Please reproduce verbatim the lines below, from the first through the one with "## Project Summary".

-------- INPUT MATERIAL --------

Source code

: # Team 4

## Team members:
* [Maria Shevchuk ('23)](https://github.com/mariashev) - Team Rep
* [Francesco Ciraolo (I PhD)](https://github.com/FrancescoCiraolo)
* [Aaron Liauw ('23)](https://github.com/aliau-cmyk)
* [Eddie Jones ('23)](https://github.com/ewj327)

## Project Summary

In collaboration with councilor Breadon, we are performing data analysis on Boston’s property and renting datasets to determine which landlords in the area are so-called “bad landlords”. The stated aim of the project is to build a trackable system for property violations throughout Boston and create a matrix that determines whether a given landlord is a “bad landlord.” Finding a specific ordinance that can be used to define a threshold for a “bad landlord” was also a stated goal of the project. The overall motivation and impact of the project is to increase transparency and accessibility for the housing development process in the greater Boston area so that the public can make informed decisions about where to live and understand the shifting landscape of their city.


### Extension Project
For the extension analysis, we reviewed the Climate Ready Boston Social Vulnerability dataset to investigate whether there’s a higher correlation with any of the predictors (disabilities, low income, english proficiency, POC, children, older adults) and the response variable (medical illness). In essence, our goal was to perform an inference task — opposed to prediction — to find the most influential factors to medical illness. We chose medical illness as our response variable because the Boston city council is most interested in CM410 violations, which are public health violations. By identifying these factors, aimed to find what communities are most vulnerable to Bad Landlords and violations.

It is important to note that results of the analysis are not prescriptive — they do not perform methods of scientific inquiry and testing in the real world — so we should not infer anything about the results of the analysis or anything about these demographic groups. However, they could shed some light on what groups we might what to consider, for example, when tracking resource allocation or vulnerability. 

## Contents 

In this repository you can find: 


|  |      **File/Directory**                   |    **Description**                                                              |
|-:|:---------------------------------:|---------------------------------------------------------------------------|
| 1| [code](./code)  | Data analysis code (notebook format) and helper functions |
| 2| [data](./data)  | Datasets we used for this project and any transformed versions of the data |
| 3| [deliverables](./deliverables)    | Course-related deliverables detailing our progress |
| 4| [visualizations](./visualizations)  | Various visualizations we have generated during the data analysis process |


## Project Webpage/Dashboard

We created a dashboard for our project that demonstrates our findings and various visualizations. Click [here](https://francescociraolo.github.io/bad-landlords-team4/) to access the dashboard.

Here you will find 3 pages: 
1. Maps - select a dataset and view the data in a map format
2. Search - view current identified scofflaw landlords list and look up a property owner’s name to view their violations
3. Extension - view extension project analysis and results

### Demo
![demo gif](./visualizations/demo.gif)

--------

**SOLUTION:**
Source code

: # Team 4

## Team members:
* [Maria Shevchuk ('23)](https://github.com/mariashev) - Team Rep
* [Francesco Ciraolo (I PhD)](https://github.com/FrancescoCiraolo)
* [Aaron Liauw ('23)](https://github.com/aliau-cmyk)
* [Eddie Jones ('23)](https://github.com/ewj327)

## Project Summary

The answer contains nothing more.